What the task asks
The lines to copy are those with "https" in them. Pull each one from the entries below.

Provided entries
┄┄┄┄┄┄┄┄┄┄┄┄┄┄┄┄┄┄┄┄
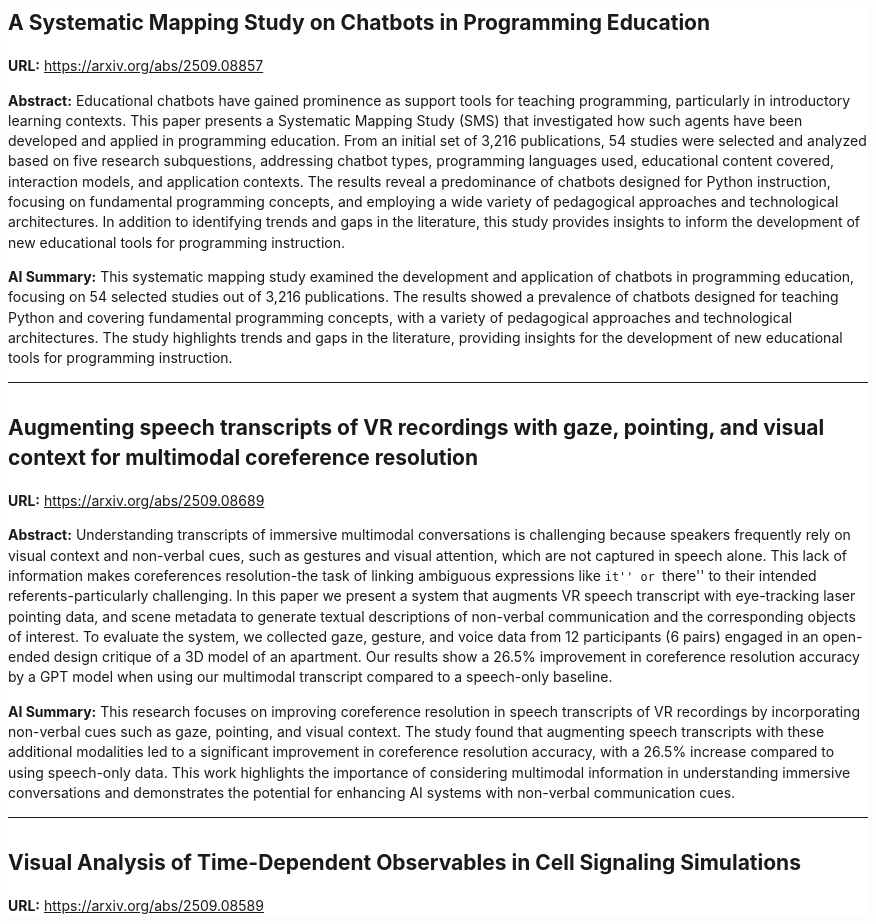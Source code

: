 
## A Systematic Mapping Study on Chatbots in Programming Education
**URL:** https://arxiv.org/abs/2509.08857

**Abstract:** Educational chatbots have gained prominence as support tools for teaching programming, particularly in introductory learning contexts. This paper presents a Systematic Mapping Study (SMS) that investigated how such agents have been developed and applied in programming education. From an initial set of 3,216 publications, 54 studies were selected and analyzed based on five research subquestions, addressing chatbot types, programming languages used, educational content covered, interaction models, and application contexts. The results reveal a predominance of chatbots designed for Python instruction, focusing on fundamental programming concepts, and employing a wide variety of pedagogical approaches and technological architectures. In addition to identifying trends and gaps in the literature, this study provides insights to inform the development of new educational tools for programming instruction.

**AI Summary:** This systematic mapping study examined the development and application of chatbots in programming education, focusing on 54 selected studies out of 3,216 publications. The results showed a prevalence of chatbots designed for teaching Python and covering fundamental programming concepts, with a variety of pedagogical approaches and technological architectures. The study highlights trends and gaps in the literature, providing insights for the development of new educational tools for programming instruction.

---

## Augmenting speech transcripts of VR recordings with gaze, pointing, and visual context for multimodal coreference resolution
**URL:** https://arxiv.org/abs/2509.08689

**Abstract:** Understanding transcripts of immersive multimodal conversations is challenging because speakers frequently rely on visual context and non-verbal cues, such as gestures and visual attention, which are not captured in speech alone. This lack of information makes coreferences resolution-the task of linking ambiguous expressions like ``it'' or ``there'' to their intended referents-particularly challenging. In this paper we present a system that augments VR speech transcript with eye-tracking laser pointing data, and scene metadata to generate textual descriptions of non-verbal communication and the corresponding objects of interest. To evaluate the system, we collected gaze, gesture, and voice data from 12 participants (6 pairs) engaged in an open-ended design critique of a 3D model of an apartment. Our results show a 26.5\% improvement in coreference resolution accuracy by a GPT model when using our multimodal transcript compared to a speech-only baseline.

**AI Summary:** This research focuses on improving coreference resolution in speech transcripts of VR recordings by incorporating non-verbal cues such as gaze, pointing, and visual context. The study found that augmenting speech transcripts with these additional modalities led to a significant improvement in coreference resolution accuracy, with a 26.5% increase compared to using speech-only data. This work highlights the importance of considering multimodal information in understanding immersive conversations and demonstrates the potential for enhancing AI systems with non-verbal communication cues.

---

## Visual Analysis of Time-Dependent Observables in Cell Signaling Simulations
**URL:** https://arxiv.org/abs/2509.08589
┄┄┄┄┄┄┄┄┄┄┄┄┄┄┄┄┄┄┄┄
Task response
**URL:** https://arxiv.org/abs/2509.08857
**URL:** https://arxiv.org/abs/2509.08689
**URL:** https://arxiv.org/abs/2509.08589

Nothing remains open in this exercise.